Aan de orde is daarom slechts de vraag of de beslissing waartegen beklag is ingediend in strijd is met een wettelijk voorschrift dan wel zodanig onredelijk of onbillijk is dat er een spoedeisend belang is om thans over te gaan tot schorsing van de
(verdere) tenuitvoerlegging van die beslissing. Naar het oordeel van de voorzitter is dat niet het geval. Uit de inlichtingen van de directeur wordt – naar het voorlopig oordeel van de voorzitter – voldoende aannemelijk dat verzoeker, die zich in de
extramurale fase van een aan hem opgelegde ISD-maatregel bevindt, geen gevolg heeft gegeven aan een opdracht van de directeur van de locatie Hoogvliet om – in overleg met de ketenpartners – tot nadere afstemming van afspraken te komen en dat verzoeker
vervolgens op 27 november 2012 door de politie is aangehouden en overgebracht naar de locatie Hoogvliet.
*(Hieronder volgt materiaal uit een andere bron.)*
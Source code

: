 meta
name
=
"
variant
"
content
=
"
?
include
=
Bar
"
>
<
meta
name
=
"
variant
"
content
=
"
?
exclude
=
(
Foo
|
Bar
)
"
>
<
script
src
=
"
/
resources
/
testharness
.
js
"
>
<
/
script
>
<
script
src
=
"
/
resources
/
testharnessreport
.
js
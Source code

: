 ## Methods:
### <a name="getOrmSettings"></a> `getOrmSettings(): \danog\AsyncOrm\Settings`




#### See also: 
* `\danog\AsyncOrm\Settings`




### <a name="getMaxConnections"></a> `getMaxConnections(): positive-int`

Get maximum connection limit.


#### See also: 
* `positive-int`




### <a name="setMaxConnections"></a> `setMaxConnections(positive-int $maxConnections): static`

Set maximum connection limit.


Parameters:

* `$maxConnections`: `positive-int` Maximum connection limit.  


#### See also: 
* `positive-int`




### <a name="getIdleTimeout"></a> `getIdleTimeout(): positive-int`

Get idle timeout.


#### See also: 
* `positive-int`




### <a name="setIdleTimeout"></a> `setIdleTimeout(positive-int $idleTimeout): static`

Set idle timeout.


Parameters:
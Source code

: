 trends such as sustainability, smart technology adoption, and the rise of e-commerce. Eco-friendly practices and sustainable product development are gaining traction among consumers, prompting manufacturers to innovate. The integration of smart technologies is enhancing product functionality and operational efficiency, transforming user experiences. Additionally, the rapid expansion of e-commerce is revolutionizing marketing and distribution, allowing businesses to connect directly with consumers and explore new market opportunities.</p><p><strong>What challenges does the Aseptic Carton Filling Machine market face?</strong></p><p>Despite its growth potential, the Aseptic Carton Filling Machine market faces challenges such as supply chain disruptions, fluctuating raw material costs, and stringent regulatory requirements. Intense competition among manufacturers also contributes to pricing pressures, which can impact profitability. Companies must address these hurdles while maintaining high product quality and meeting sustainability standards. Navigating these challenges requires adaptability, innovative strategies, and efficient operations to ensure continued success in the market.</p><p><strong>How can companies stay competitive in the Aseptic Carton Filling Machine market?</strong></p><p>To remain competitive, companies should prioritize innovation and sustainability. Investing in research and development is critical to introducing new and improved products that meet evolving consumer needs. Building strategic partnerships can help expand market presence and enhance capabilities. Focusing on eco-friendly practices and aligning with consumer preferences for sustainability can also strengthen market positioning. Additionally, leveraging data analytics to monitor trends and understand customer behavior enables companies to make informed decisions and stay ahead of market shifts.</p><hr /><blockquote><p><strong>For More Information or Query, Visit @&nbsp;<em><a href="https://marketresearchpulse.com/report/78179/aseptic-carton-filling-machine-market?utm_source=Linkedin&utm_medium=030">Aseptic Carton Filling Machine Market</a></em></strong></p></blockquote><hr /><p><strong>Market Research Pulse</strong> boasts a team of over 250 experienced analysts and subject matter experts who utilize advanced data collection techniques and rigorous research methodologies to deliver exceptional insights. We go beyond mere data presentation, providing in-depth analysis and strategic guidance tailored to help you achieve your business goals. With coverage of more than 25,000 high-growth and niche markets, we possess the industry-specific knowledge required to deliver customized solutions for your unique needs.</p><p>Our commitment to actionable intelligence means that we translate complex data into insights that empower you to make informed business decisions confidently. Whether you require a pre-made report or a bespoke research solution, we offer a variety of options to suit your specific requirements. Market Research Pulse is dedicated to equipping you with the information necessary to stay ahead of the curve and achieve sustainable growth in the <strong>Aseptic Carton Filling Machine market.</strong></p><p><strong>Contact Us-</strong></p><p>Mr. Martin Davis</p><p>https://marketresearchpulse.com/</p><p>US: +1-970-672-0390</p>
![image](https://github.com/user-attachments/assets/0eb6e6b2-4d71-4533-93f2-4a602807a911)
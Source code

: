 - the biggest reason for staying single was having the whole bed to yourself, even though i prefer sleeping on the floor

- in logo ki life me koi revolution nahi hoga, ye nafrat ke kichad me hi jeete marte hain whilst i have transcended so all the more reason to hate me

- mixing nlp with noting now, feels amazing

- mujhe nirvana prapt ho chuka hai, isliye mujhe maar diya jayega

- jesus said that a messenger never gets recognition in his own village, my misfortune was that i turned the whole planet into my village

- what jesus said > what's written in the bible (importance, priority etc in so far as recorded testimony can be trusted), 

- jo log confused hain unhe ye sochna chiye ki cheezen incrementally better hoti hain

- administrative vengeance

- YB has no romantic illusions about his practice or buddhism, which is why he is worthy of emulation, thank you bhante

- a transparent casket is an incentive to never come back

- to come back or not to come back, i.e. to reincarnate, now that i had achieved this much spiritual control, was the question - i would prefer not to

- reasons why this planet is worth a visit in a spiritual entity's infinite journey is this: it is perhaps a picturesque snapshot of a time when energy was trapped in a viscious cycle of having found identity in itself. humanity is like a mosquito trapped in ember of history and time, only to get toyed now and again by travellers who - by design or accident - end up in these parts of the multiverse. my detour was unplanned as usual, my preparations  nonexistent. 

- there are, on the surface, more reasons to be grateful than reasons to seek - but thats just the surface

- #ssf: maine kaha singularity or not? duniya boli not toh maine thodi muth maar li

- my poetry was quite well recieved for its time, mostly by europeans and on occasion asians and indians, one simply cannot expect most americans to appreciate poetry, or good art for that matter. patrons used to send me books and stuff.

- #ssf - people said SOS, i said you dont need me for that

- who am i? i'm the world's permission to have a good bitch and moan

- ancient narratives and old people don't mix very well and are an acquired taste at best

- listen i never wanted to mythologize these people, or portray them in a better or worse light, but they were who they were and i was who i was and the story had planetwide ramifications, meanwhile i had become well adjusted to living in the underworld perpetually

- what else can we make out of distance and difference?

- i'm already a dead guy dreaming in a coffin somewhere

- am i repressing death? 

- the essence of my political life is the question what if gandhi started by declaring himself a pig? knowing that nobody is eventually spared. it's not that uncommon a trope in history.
Gelet daarop kon de directeur, mede gelet op het bepaalde in artikel 44e van de Penitentiaire maatregel (Pm), in redelijkheid beslissen de
onderhavige disciplinaire straf op te leggen. Het verzoek zal daarom worden afgewezen.
Voor zover bedoeld is schorsing te verzoeken de tenuitvoerlegging van de beslissing om de extramurale fase te beëindigen geldt dat van een dergelijke beslissing nog geen sprake is. Op de voet van het bepaalde in artikel 44m van de Pm is een dergelijke
beslissing, op advies van de directeur, voorbehouden aan de selectiefunctionaris. Indien de selectiefunctionaris een dergelijke beslissing zou nemen, kan verzoeker tegen die beslissing een bezwaarschrift indienen bij de selectiefunctionaris en, indien
de selectiefunctionaris een voor verzoeker negatieve beslissing neemt, beroep instellen bij de Raad. Pas nadat beroep is ingesteld kan om schorsing van de tenuitvoerlegging van de beslissing tot terugplaatsing uit de laatste fase worden verzocht.
2. De uitspraak
De voorzitter wijst het verzoek af.
Aldus gedaan door mr. R.W. van Zuijlen, voorzitter, in tegenwoordigheid van mr. H.M.J.D. Maes, secretaris, op 30 november 2012.